ARMSTEAD JOHNSON, ) Civil Action No. 7:20-cv-00717 Plaintiff, ) ) v. ) ) By: Michael F. Urbanski HAROLD CLARKE, et al., ) Chief United States District Judge Defendants. )

MEMORANDUM OPINION

Armstead Johnson, a Virginia inmate proceeding pro se, commenced this civil action under 42 U.S.C. § 1983. The case was conditionally filed, and the court identified deficiencies with his complaint and directed Johnson to file an amended complaint, which he has now filed. ECF No. 14. In his amended complaint, Johnson names the same four defendants as his original complaint: Harold Clarke (the Director of the Virginia Department of Corrections), John Woodson (the Warden of Buckingham Correctional Center (“BCC”)), Dr. Paul Ohai, M.D., a physician at BCC, and D. Bland, who Johnson describes as the “head nurse” at BCC. Johnson’s complaint alleges that defendants were deliberately indifferent toward an injury to his Achilles heel, which ultimately required two surgeries. He alleges that he was at times denied treatment or subjected to delayed treatment. He also alleges that, after his first surgery, he was required to have a second surgery because his wound became infected after he was not properly given the medication ordered by his surgeon and after his bandages were not changed as directed. His amended complaint contains specific allegations concerning what knowledge Dr. Ohai and Nurse Bland had concerning his condition and complaints, and the steps they allegedly took or failed to take in treating him. In the accompanying order, the court will direct service of the amended complaint as to defendants Ohai and Bland. As to defendants Clarke and Woodson, however, the court concludes that Johnson’s amended complaint fails to state a claim against them and so the claims against them must be dismissed pursuant to 28 U.S.C. § 1915A(b)(1), for failure to state a claim for which relief can

be granted. I. DISCUSSION Under 28 U.S.C. § 1915A(a), the court must conduct an initial review of a “complaint in a civil action in which a prisoner seeks redress from a governmental entity or officer or employee of a governmental entity.” See also 28 U.S.C. § 1915(e)(2)(B) (requiring court, in a case where a plaintiff is proceeding in forma pauperis, to dismiss the case if it is frivolous or

fails to state a claim on which relief may be granted). Pleadings of self-represented litigants are accorded liberal construction and held to a less stringent standard than formal pleadings drafted by lawyers. Erickson v. Pardus, 551 U.S. 89, 94 (2007) (per curiam). Liberal construction does not mean, however, that the court can ignore a clear failure in pleadings to allege facts setting forth a claim cognizable in a federal district court. See Weller v. Dep’t of Social Servs., 901 F.2d 387, 391 (4th Cir. 1990).

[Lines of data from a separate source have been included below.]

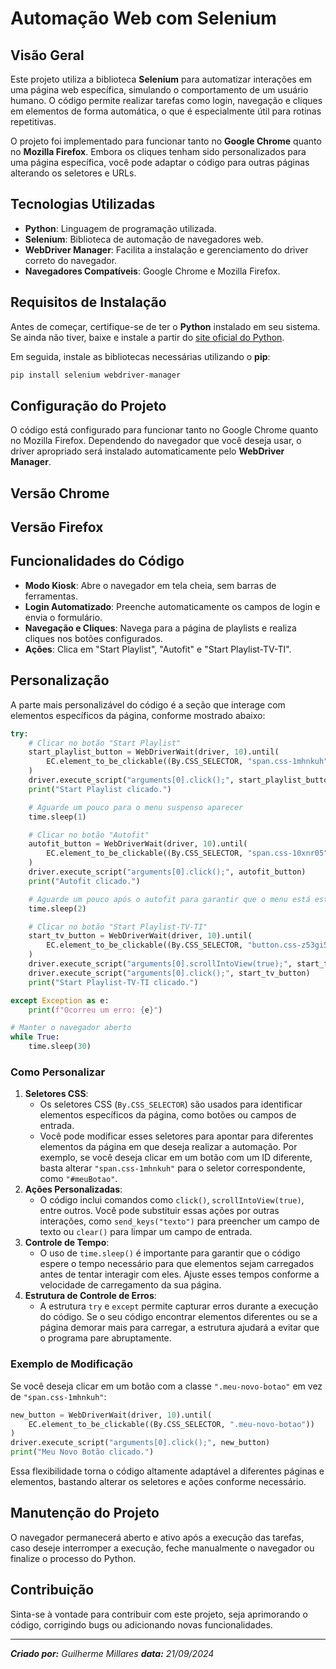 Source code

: # Automação Web com Selenium

## Visão Geral

Este projeto utiliza a biblioteca **Selenium** para automatizar interações em uma página web específica, simulando o comportamento de um usuário humano. O código permite realizar tarefas como login, navegação e cliques em elementos de forma automática, o que é especialmente útil para rotinas repetitivas.

O projeto foi implementado para funcionar tanto no **Google Chrome** quanto no **Mozilla Firefox**. Embora os cliques tenham sido personalizados para uma página específica, você pode adaptar o código para outras páginas alterando os seletores e URLs.

## Tecnologias Utilizadas

- **Python**: Linguagem de programação utilizada.
- **Selenium**: Biblioteca de automação de navegadores web.
- **WebDriver Manager**: Facilita a instalação e gerenciamento do driver correto do navegador.
- **Navegadores Compatíveis**: Google Chrome e Mozilla Firefox.

## Requisitos de Instalação

Antes de começar, certifique-se de ter o **Python** instalado em seu sistema. Se ainda não tiver, baixe e instale a partir do [site oficial do Python](https://www.python.org/downloads/).

Em seguida, instale as bibliotecas necessárias utilizando o **pip**:

```bash
pip install selenium webdriver-manager
```

## Configuração do Projeto

O código está configurado para funcionar tanto no Google Chrome quanto no Mozilla Firefox. Dependendo do navegador que você deseja usar, o driver apropriado será instalado automaticamente pelo **WebDriver Manager**.

## Versão Chrome

## Versão Firefox


## Funcionalidades do Código

- **Modo Kiosk**: Abre o navegador em tela cheia, sem barras de ferramentas.
- **Login Automatizado**: Preenche automaticamente os campos de login e envia o formulário.
- **Navegação e Cliques**: Navega para a página de playlists e realiza cliques nos botões configurados.
- **Ações**: Clica em "Start Playlist", "Autofit" e "Start Playlist-TV-TI".

## Personalização

A parte mais personalizável do código é a seção que interage com elementos específicos da página, conforme mostrado abaixo:

```python
try:
    # Clicar no botão "Start Playlist"
    start_playlist_button = WebDriverWait(driver, 10).until(
        EC.element_to_be_clickable((By.CSS_SELECTOR, "span.css-1mhnkuh"))
    )
    driver.execute_script("arguments[0].click();", start_playlist_button)
    print("Start Playlist clicado.")

    # Aguarde um pouco para o menu suspenso aparecer
    time.sleep(1)

    # Clicar no botão "Autofit"
    autofit_button = WebDriverWait(driver, 10).until(
        EC.element_to_be_clickable((By.CSS_SELECTOR, "span.css-10xnr05"))
    )
    driver.execute_script("arguments[0].click();", autofit_button)
    print("Autofit clicado.")

    # Aguarde um pouco após o autofit para garantir que o menu está estável
    time.sleep(2)

    # Clicar no botão "Start Playlist-TV-TI"
    start_tv_button = WebDriverWait(driver, 10).until(
        EC.element_to_be_clickable((By.CSS_SELECTOR, "button.css-z53gi5-button span.css-1mhnkuh"))
    )
    driver.execute_script("arguments[0].scrollIntoView(true);", start_tv_button)
    driver.execute_script("arguments[0].click();", start_tv_button)
    print("Start Playlist-TV-TI clicado.")

except Exception as e:
    print(f"Ocorreu um erro: {e}")

# Manter o navegador aberto
while True:
    time.sleep(30)

```

### Como Personalizar

1. **Seletores CSS**:
    - Os seletores CSS (`By.CSS_SELECTOR`) são usados para identificar elementos específicos da página, como botões ou campos de entrada.
    - Você pode modificar esses seletores para apontar para diferentes elementos da página em que deseja realizar a automação. Por exemplo, se você deseja clicar em um botão com um ID diferente, basta alterar `"span.css-1mhnkuh"` para o seletor correspondente, como `"#meuBotao"`.
2. **Ações Personalizadas**:
    - O código inclui comandos como `click()`, `scrollIntoView(true)`, entre outros. Você pode substituir essas ações por outras interações, como `send_keys("texto")` para preencher um campo de texto ou `clear()` para limpar um campo de entrada.
3. **Controle de Tempo**:
    - O uso de `time.sleep()` é importante para garantir que o código espere o tempo necessário para que elementos sejam carregados antes de tentar interagir com eles. Ajuste esses tempos conforme a velocidade de carregamento da sua página.
4. **Estrutura de Controle de Erros**:
    - A estrutura `try` e `except` permite capturar erros durante a execução do código. Se o seu código encontrar elementos diferentes ou se a página demorar mais para carregar, a estrutura ajudará a evitar que o programa pare abruptamente.

### Exemplo de Modificação

Se você deseja clicar em um botão com a classe `".meu-novo-botao"` em vez de `"span.css-1mhnkuh"`:

```python
new_button = WebDriverWait(driver, 10).until(
    EC.element_to_be_clickable((By.CSS_SELECTOR, ".meu-novo-botao"))
)
driver.execute_script("arguments[0].click();", new_button)
print("Meu Novo Botão clicado.")

```

Essa flexibilidade torna o código altamente adaptável a diferentes páginas e elementos, bastando alterar os seletores e ações conforme necessário.

## Manutenção do Projeto

O navegador permanecerá aberto e ativo após a execução das tarefas, caso deseje interromper a execução, feche manualmente o navegador ou finalize o processo do Python.

## Contribuição

Sinta-se à vontade para contribuir com este projeto, seja aprimorando o código, corrigindo bugs ou adicionando novas funcionalidades.

---

***Criado por:** Guilherme Millares 
**data:** 21/09/2024*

“To state a claim under § 1983[,] a plaintiff must allege the violation of a right secured by the Constitution and laws of the United States, and must show that the alleged deprivation was committed by a person acting under color of state law.” Loftus v. Bobzien, 848 F.3d 278, 284–85 (4th Cir. 2017) (internal quotation marks omitted). Liability under § 1983 is “personal, based upon each defendant’s own constitutional violations.” Trulock v. Freeh, 275

F.3d 391, 402 (4th Cir. 2001) (internal citation omitted). Thus, a § 1983 claim requires factual detail about each defendant’s personal involvement. See Wilcox v. Brown, 877 F.3d 161, 170 (4th Cir. 2017) (explaining that liability will lie under § 1983 only “where it is affirmatively shown that the official charged acted personally” in the violation of plaintiff’s rights and affirming dismissal of claim where plaintiff did not allege personal involvement by defendant) (quoting Vinnedge v. Gibbs, 550 F.2d 926, 928 (4th Cir. 1977)).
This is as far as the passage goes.